What you should do => What are the lines below, starting at the line containing "5. **Semantic Search Across Platforms**" and ending at the line containing "## Warning: The"? Write them out exactly, ends included, without pictures.

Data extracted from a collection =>
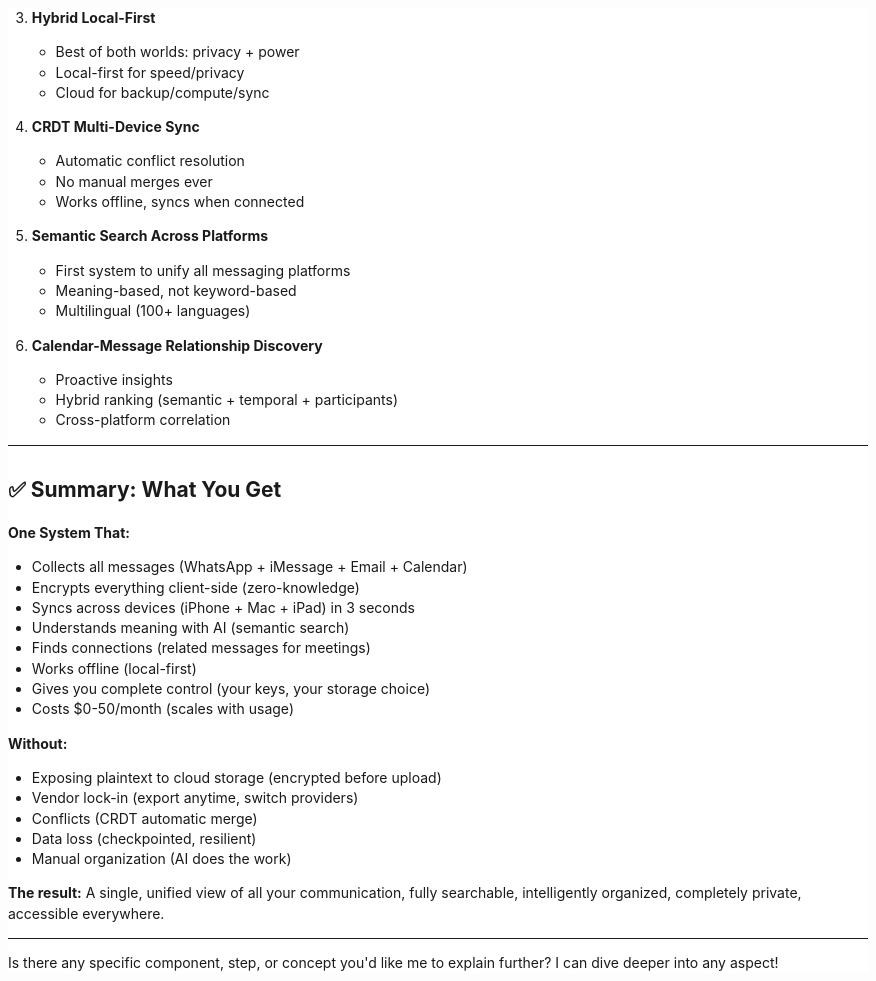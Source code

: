 3. **Hybrid Local-First**
   - Best of both worlds: privacy + power
   - Local-first for speed/privacy
   - Cloud for backup/compute/sync

4. **CRDT Multi-Device Sync**
   - Automatic conflict resolution
   - No manual merges ever
   - Works offline, syncs when connected

5. **Semantic Search Across Platforms**
   - First system to unify all messaging platforms
   - Meaning-based, not keyword-based
   - Multilingual (100+ languages)

6. **Calendar-Message Relationship Discovery**
   - Proactive insights
   - Hybrid ranking (semantic + temporal + participants)
   - Cross-platform correlation

---

## ✅ **Summary: What You Get**

**One System That:**
- Collects all messages (WhatsApp + iMessage + Email + Calendar)
- Encrypts everything client-side (zero-knowledge)
- Syncs across devices (iPhone + Mac + iPad) in 3 seconds
- Understands meaning with AI (semantic search)
- Finds connections (related messages for meetings)
- Works offline (local-first)
- Gives you complete control (your keys, your storage choice)
- Costs $0-50/month (scales with usage)

**Without:**
- Exposing plaintext to cloud storage (encrypted before upload)
- Vendor lock-in (export anytime, switch providers)
- Conflicts (CRDT automatic merge)
- Data loss (checkpointed, resilient)
- Manual organization (AI does the work)

**The result:** A single, unified view of all your communication, fully searchable, intelligently organized, completely private, accessible everywhere.

---

Is there any specific component, step, or concept you'd like me to explain further? I can dive deeper into any aspect!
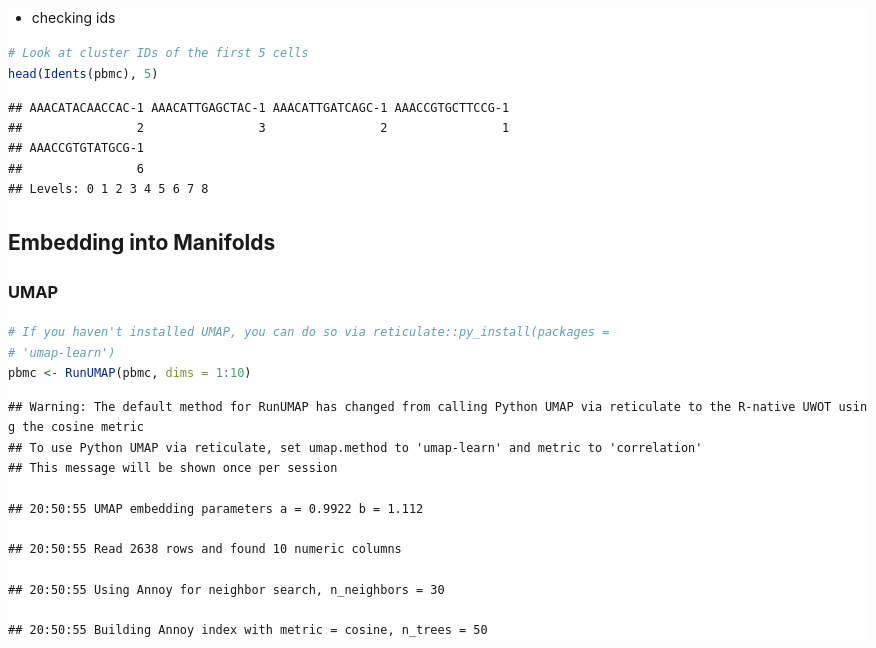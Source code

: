-   checking ids

``` r
# Look at cluster IDs of the first 5 cells
head(Idents(pbmc), 5)
```

    ## AAACATACAACCAC-1 AAACATTGAGCTAC-1 AAACATTGATCAGC-1 AAACCGTGCTTCCG-1 
    ##                2                3                2                1 
    ## AAACCGTGTATGCG-1 
    ##                6 
    ## Levels: 0 1 2 3 4 5 6 7 8

## Embedding into Manifolds

### UMAP

``` r
# If you haven't installed UMAP, you can do so via reticulate::py_install(packages =
# 'umap-learn')
pbmc <- RunUMAP(pbmc, dims = 1:10)
```

    ## Warning: The default method for RunUMAP has changed from calling Python UMAP via reticulate to the R-native UWOT using the cosine metric
    ## To use Python UMAP via reticulate, set umap.method to 'umap-learn' and metric to 'correlation'
    ## This message will be shown once per session

    ## 20:50:55 UMAP embedding parameters a = 0.9922 b = 1.112

    ## 20:50:55 Read 2638 rows and found 10 numeric columns

    ## 20:50:55 Using Annoy for neighbor search, n_neighbors = 30

    ## 20:50:55 Building Annoy index with metric = cosine, n_trees = 50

Answer to the exercise =>
5. **Semantic Search Across Platforms**
   - First system to unify all messaging platforms
   - Meaning-based, not keyword-based
   - Multilingual (100+ languages)

6. **Calendar-Message Relationship Discovery**
   - Proactive insights
   - Hybrid ranking (semantic + temporal + participants)
   - Cross-platform correlation

---

## ✅ **Summary: What You Get**

**One System That:**
- Collects all messages (WhatsApp + iMessage + Email + Calendar)
- Encrypts everything client-side (zero-knowledge)
- Syncs across devices (iPhone + Mac + iPad) in 3 seconds
- Understands meaning with AI (semantic search)
- Finds connections (related messages for meetings)
- Works offline (local-first)
- Gives you complete control (your keys, your storage choice)
- Costs $0-50/month (scales with usage)

**Without:**
- Exposing plaintext to cloud storage (encrypted before upload)
- Vendor lock-in (export anytime, switch providers)
- Conflicts (CRDT automatic merge)
- Data loss (checkpointed, resilient)
- Manual organization (AI does the work)

**The result:** A single, unified view of all your communication, fully searchable, intelligently organized, completely private, accessible everywhere.

---

Is there any specific component, step, or concept you'd like me to explain further? I can dive deeper into any aspect!
Source code

:-   checking ids

``` r
# Look at cluster IDs of the first 5 cells
head(Idents(pbmc), 5)
```

    ## AAACATACAACCAC-1 AAACATTGAGCTAC-1 AAACATTGATCAGC-1 AAACCGTGCTTCCG-1 
    ##                2                3                2                1 
    ## AAACCGTGTATGCG-1 
    ##                6 
    ## Levels: 0 1 2 3 4 5 6 7 8

## Embedding into Manifolds

### UMAP

``` r
# If you haven't installed UMAP, you can do so via reticulate::py_install(packages =
# 'umap-learn')
pbmc <- RunUMAP(pbmc, dims = 1:10)
```

    ## Warning: The default method for RunUMAP has changed from calling Python UMAP via reticulate to the R-native UWOT using the cosine metric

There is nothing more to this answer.